In exchange for $6.5 billion in cash and $7.25 billion in programming assets, Comcast would acquire a controlling 51% share of a newly joint venture. GE would retain 49% interest.
Although most observers saw the deal as Comcast’s desire to snatch NBCU’s plum cable networks, notably USA, Bravo, Syfy, CNBC and MSNBC, Comcast executives were quick to say they were also committed to the broadcasting business, which includes NBC and the NBC and Telemundo O&Os.
In its grant, the FCC went a long way toward codifying that commitment.
To further “broadcast localism,” the FCC says in an outline of the conditions released yesterday, the O&Os must air “thousands of additional hours of local news and information programming.” On a conference call after release of the outline, FCC offcials were unwilling to provide details. However, in her statement, FCC Commissioner Mignon Clyburn said the NBC O&Os will have to “collectively produce an additional 1,000 hours per year of local news and information programming” for the next three years.
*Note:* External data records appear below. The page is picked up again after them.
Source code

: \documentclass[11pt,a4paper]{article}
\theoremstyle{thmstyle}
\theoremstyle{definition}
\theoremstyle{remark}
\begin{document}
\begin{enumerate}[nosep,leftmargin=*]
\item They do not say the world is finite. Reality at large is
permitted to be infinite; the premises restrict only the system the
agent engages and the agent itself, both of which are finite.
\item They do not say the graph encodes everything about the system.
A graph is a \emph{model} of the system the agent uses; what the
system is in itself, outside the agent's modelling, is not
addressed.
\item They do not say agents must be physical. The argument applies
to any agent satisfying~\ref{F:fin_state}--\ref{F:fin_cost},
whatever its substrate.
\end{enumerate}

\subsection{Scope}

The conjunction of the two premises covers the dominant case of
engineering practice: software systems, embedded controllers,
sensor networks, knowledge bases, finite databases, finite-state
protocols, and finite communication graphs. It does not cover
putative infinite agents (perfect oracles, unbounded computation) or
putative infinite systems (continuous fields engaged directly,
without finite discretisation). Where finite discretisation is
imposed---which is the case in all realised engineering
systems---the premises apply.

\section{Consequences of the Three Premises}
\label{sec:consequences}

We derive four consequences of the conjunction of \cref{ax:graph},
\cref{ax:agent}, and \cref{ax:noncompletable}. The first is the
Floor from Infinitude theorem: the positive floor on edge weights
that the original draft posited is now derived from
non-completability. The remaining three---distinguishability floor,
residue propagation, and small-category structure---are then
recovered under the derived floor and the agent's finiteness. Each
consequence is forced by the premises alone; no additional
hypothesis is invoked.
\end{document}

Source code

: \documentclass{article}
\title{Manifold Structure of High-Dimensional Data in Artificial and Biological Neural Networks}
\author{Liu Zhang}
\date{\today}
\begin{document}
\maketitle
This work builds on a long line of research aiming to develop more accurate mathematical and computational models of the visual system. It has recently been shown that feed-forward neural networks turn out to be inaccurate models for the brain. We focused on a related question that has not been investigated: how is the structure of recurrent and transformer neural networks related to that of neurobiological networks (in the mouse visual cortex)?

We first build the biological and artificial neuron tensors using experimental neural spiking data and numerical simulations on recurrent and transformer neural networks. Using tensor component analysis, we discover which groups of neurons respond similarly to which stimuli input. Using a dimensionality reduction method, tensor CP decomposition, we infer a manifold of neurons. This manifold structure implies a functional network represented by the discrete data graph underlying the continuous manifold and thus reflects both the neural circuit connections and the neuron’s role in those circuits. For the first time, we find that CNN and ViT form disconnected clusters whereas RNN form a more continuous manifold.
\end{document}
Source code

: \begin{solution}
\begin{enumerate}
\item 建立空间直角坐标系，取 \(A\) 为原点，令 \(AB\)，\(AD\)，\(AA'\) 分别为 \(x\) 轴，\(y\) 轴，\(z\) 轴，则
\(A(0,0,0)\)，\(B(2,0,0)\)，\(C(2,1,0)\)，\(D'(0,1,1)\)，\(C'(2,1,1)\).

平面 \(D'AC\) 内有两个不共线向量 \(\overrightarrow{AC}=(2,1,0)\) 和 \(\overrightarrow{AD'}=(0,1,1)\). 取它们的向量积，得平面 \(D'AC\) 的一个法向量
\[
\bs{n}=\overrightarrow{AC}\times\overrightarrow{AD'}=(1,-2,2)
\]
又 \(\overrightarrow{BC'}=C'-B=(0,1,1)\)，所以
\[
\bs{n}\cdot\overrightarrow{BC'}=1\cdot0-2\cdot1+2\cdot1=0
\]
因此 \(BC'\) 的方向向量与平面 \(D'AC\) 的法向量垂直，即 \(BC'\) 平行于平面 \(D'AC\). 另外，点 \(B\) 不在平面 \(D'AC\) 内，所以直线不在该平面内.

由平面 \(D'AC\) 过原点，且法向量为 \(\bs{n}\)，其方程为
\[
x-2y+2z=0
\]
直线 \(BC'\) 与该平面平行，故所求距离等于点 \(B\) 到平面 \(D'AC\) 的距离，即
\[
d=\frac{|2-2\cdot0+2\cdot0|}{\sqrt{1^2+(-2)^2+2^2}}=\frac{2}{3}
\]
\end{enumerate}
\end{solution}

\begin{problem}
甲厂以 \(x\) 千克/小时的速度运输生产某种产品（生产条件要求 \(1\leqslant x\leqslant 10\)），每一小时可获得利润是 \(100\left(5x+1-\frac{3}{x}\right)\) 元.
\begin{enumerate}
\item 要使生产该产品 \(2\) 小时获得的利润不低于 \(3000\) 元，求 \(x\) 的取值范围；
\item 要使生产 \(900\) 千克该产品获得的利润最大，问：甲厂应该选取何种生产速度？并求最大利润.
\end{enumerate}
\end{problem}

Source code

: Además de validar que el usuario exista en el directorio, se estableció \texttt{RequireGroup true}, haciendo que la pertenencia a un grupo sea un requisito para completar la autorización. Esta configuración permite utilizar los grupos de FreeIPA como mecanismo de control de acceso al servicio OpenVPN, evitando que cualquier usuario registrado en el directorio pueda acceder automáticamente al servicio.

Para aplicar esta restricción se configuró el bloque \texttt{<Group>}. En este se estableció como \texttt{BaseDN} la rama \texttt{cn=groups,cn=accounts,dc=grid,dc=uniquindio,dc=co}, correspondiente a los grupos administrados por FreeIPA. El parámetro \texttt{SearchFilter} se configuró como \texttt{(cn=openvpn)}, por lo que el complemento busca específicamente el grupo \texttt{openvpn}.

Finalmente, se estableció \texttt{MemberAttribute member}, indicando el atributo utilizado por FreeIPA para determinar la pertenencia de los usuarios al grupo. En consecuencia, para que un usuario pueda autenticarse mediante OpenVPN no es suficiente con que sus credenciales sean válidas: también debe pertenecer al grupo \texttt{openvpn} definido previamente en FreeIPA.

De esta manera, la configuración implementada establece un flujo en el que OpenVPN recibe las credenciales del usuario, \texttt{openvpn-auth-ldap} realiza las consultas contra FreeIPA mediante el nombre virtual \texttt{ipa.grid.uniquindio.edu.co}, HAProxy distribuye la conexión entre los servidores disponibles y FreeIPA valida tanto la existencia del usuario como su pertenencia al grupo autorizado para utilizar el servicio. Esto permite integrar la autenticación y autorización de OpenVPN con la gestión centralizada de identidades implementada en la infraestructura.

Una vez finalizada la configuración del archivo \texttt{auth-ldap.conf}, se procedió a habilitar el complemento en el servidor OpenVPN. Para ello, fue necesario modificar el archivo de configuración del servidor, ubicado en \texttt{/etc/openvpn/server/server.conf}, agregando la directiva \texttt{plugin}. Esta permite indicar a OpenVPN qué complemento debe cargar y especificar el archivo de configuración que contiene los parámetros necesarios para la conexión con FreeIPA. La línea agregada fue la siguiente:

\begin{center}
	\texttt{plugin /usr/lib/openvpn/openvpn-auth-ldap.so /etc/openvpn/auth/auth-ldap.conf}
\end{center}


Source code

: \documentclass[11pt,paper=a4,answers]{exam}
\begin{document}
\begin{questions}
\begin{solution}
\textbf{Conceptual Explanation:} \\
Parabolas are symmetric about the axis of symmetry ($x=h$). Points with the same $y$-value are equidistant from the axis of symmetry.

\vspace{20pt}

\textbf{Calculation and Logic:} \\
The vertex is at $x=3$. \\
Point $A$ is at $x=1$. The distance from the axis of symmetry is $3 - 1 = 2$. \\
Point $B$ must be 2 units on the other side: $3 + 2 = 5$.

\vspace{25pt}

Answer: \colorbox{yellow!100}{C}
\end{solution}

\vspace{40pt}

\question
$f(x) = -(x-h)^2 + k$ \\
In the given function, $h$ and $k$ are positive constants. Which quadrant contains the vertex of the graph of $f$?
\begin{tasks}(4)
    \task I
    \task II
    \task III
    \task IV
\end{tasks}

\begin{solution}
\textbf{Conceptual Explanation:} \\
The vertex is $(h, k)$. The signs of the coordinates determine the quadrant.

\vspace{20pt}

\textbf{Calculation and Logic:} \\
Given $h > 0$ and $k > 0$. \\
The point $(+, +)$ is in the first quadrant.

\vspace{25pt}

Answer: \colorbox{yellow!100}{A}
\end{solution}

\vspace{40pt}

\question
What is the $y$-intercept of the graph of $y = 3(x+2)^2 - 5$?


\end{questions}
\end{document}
In addition, the outline says, some of the stations must enter into cooperative arrangements with locally focused nonprofit news organizations and they must provide free, on-demand local programming. An FCC source said the non-profit news requirement applies to only five NBC O&Os, including KNSD San Diego, which is already working with such an organization, Voices of San Diego.
Although the stations must cooperate with the non-profits, they are not obliged to carry any of the programming they produce, the source said.
The FCC is also requiring Comcast to expand its Spanish-language programming on the stations as well as on on-demand and online platforms. The Telemundo stations now air Spanish-language programming only.
For the sake of children, the FCC says in the outline, Comcast must also “increase the availability” of children’s programming on its TV stations and “add at least 1,500 more choices” to its on-demand offerings. According to the FCC source, the agency is demanding that the stations air one additional hour of children’s programming each week for the next three years. Under current rules, they must air three hours.
Another condition would require Comcast to provide additional on-screen ratings information on broadcast and cable channels and improved parental controls.
The FCC also said that it adopted a series of conditions that were agreed upon by Comcast and the affiliates of the Big Four broadcast networks.
Among other things, those conditions would protect “the integrity of over-the-air broadcasting, network-affiliate relations and fair and equitable retransmission consent negotiations” between the affiliates and Comcast.
Other conditions attached to the grant would require Comcast to offer broadband services to low-income households at reduced prices and provide high-speed broadband to schools, libraries and underserved communities.
The grant also contains safeguards designed to prevent Comcast from discriminating against other cable programmers seeking carriage on Comcast systems and other cable systems seeking to carry Comcast’s cable networks.
FCC Commissioner Michael Copps cast the dissenting vote. “[A]t the end of the day, the public interest requires more –much more– than it is receiving,” Copps said in a statement explaining his opposition. The joint venture “opens the door to the cable-ization of the open Internet,” he said. “The potential for walled gardens, toll booths, content prioritization, access fees to reach end users, and a stake in the heart of independent content production is now very real.”
Copps also addressed the impact on broadcasting. “Given that this merger will make the joint venture a steward of the public’s airwaves as a broadcast licensee, I asked for a major commitment of its resources to beef up the news operation at NBC. That request was not taken seriously.
“Increasing the quantity of news by adding hours of programming is no substitute for improving the quality of news by devoting the necessary resources,” he added.